_TASK OBJECTIVE:_ Beginning at the line that holds "evaluates to 10", restate each line exactly through the final line of the records. Include both of those lines.

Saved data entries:
"""

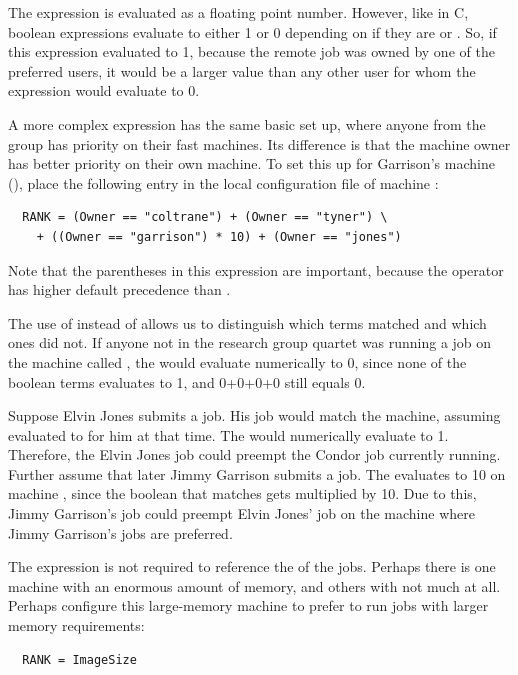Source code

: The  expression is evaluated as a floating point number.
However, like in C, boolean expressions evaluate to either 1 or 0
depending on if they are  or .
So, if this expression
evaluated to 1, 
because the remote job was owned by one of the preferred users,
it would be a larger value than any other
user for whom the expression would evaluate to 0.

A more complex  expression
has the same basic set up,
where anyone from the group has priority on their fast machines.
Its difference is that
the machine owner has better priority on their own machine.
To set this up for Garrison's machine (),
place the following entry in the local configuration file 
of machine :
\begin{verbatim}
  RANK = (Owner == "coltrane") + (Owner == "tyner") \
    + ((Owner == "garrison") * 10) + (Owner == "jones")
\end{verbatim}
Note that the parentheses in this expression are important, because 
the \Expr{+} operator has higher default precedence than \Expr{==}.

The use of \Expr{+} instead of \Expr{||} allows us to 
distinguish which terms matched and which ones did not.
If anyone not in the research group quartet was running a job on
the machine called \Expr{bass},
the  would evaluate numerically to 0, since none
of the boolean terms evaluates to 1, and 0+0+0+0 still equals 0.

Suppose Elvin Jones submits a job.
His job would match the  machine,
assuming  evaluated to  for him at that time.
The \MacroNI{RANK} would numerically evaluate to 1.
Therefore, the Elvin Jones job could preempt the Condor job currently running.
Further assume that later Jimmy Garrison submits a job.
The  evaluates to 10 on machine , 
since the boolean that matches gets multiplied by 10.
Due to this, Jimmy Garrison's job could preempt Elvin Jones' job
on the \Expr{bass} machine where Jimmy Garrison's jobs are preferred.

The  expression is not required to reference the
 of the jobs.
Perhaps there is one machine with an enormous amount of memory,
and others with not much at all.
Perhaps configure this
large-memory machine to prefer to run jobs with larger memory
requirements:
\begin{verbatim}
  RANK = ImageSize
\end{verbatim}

"""

_SOLUTION FOR THIS PROBLEM:_
The  evaluates to 10 on machine , 
since the boolean that matches gets multiplied by 10.
Due to this, Jimmy Garrison's job could preempt Elvin Jones' job
on the \Expr{bass} machine where Jimmy Garrison's jobs are preferred.

The  expression is not required to reference the
 of the jobs.
Perhaps there is one machine with an enormous amount of memory,
and others with not much at all.
Perhaps configure this
large-memory machine to prefer to run jobs with larger memory
requirements:
\begin{verbatim}
  RANK = ImageSize
\end{verbatim}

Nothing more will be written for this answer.